### Aim of the exercise
All that is needed is an exact copy of the lines from the beginning of the data below through the line containing "As we denote", minus the pictures.

**** Data to examine ****

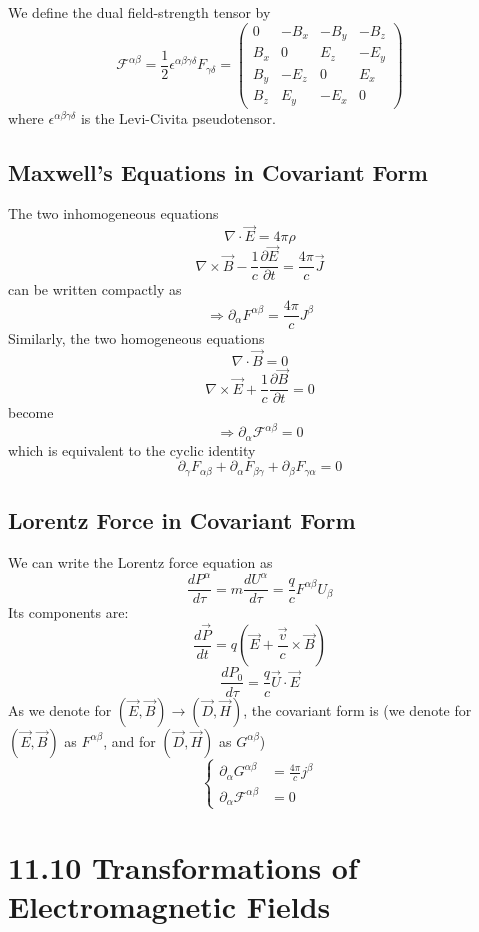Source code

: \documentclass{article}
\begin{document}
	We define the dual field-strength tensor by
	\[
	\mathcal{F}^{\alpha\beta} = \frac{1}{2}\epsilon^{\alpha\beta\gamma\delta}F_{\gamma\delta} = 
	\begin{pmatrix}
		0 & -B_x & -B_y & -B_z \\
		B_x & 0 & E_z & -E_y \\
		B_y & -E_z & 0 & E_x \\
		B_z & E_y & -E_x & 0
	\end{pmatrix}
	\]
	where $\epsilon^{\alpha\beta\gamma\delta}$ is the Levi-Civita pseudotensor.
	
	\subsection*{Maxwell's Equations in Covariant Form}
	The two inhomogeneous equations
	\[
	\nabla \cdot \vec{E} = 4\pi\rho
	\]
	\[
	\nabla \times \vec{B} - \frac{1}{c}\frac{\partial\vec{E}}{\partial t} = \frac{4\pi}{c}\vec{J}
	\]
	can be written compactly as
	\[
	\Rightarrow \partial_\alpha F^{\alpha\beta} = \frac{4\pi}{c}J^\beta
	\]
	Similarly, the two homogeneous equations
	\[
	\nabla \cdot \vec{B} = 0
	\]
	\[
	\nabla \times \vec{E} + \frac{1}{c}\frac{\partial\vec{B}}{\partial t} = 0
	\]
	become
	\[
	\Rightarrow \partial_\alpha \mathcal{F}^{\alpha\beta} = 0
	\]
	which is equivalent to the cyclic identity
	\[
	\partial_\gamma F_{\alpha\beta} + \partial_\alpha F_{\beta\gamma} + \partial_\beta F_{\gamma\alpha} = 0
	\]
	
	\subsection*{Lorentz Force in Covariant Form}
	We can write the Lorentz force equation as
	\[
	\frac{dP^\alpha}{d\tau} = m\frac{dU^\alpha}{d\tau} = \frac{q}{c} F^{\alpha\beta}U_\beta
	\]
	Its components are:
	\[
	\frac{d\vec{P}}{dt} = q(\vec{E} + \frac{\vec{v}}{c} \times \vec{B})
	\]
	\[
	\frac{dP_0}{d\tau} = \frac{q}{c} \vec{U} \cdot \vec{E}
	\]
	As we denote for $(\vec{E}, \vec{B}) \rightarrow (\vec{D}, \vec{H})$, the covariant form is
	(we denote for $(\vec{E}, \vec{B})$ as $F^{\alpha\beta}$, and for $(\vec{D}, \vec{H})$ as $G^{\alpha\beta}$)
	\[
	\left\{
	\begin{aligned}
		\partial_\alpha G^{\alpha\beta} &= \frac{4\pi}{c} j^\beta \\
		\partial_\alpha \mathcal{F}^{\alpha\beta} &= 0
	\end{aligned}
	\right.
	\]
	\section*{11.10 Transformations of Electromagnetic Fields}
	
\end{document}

****

### Solution
Source code

: \documentclass{article}
\begin{document}
	We define the dual field-strength tensor by
	\[
	\mathcal{F}^{\alpha\beta} = \frac{1}{2}\epsilon^{\alpha\beta\gamma\delta}F_{\gamma\delta} = 
	\begin{pmatrix}
		0 & -B_x & -B_y & -B_z \\
		B_x & 0 & E_z & -E_y \\
		B_y & -E_z & 0 & E_x \\
		B_z & E_y & -E_x & 0
	\end{pmatrix}
	\]
	where $\epsilon^{\alpha\beta\gamma\delta}$ is the Levi-Civita pseudotensor.
	
	\subsection*{Maxwell's Equations in Covariant Form}
	The two inhomogeneous equations
	\[
	\nabla \cdot \vec{E} = 4\pi\rho
	\]
	\[
	\nabla \times \vec{B} - \frac{1}{c}\frac{\partial\vec{E}}{\partial t} = \frac{4\pi}{c}\vec{J}
	\]
	can be written compactly as
	\[
	\Rightarrow \partial_\alpha F^{\alpha\beta} = \frac{4\pi}{c}J^\beta
	\]
	Similarly, the two homogeneous equations
	\[
	\nabla \cdot \vec{B} = 0
	\]
	\[
	\nabla \times \vec{E} + \frac{1}{c}\frac{\partial\vec{B}}{\partial t} = 0
	\]
	become
	\[
	\Rightarrow \partial_\alpha \mathcal{F}^{\alpha\beta} = 0
	\]
	which is equivalent to the cyclic identity
	\[
	\partial_\gamma F_{\alpha\beta} + \partial_\alpha F_{\beta\gamma} + \partial_\beta F_{\gamma\alpha} = 0
	\]
	
	\subsection*{Lorentz Force in Covariant Form}
	We can write the Lorentz force equation as
	\[
	\frac{dP^\alpha}{d\tau} = m\frac{dU^\alpha}{d\tau} = \frac{q}{c} F^{\alpha\beta}U_\beta
	\]
	Its components are:
	\[
	\frac{d\vec{P}}{dt} = q(\vec{E} + \frac{\vec{v}}{c} \times \vec{B})
	\]
	\[
	\frac{dP_0}{d\tau} = \frac{q}{c} \vec{U} \cdot \vec{E}
	\]
	As we denote for $(\vec{E}, \vec{B}) \rightarrow (\vec{D}, \vec{H})$, the covariant form is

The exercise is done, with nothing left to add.